BEGIN Supplied data

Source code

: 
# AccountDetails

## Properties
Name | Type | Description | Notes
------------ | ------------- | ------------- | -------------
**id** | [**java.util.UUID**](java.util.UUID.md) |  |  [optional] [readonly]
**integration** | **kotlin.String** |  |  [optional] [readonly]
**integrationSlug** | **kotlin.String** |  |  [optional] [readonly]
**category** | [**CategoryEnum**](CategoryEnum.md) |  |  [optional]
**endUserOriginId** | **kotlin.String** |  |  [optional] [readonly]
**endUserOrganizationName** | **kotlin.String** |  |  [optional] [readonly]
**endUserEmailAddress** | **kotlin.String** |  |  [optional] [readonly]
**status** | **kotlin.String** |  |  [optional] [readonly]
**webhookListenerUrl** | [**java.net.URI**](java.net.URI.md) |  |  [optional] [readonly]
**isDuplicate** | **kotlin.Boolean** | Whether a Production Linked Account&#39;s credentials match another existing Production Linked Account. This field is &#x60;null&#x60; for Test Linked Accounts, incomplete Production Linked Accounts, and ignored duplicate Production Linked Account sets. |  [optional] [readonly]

END Supplied data

Would you please output every record again, exactly?

Source code

: 
# AccountDetails

## Properties
Name | Type | Description | Notes
------------ | ------------- | ------------- | -------------
**id** | [**java.util.UUID**](java.util.UUID.md) |  |  [optional] [readonly]
**integration** | **kotlin.String** |  |  [optional] [readonly]
**integrationSlug** | **kotlin.String** |  |  [optional] [readonly]
**category** | [**CategoryEnum**](CategoryEnum.md) |  |  [optional]
**endUserOriginId** | **kotlin.String** |  |  [optional] [readonly]
**endUserOrganizationName** | **kotlin.String** |  |  [optional] [readonly]
**endUserEmailAddress** | **kotlin.String** |  |  [optional] [readonly]
**status** | **kotlin.String** |  |  [optional] [readonly]
**webhookListenerUrl** | [**java.net.URI**](java.net.URI.md) |  |  [optional] [readonly]
**isDuplicate** | **kotlin.Boolean** | Whether a Production Linked Account&#39;s credentials match another existing Production Linked Account. This field is &#x60;null&#x60; for Test Linked Accounts, incomplete Production Linked Accounts, and ignored duplicate Production Linked Account sets. |  [optional] [readonly]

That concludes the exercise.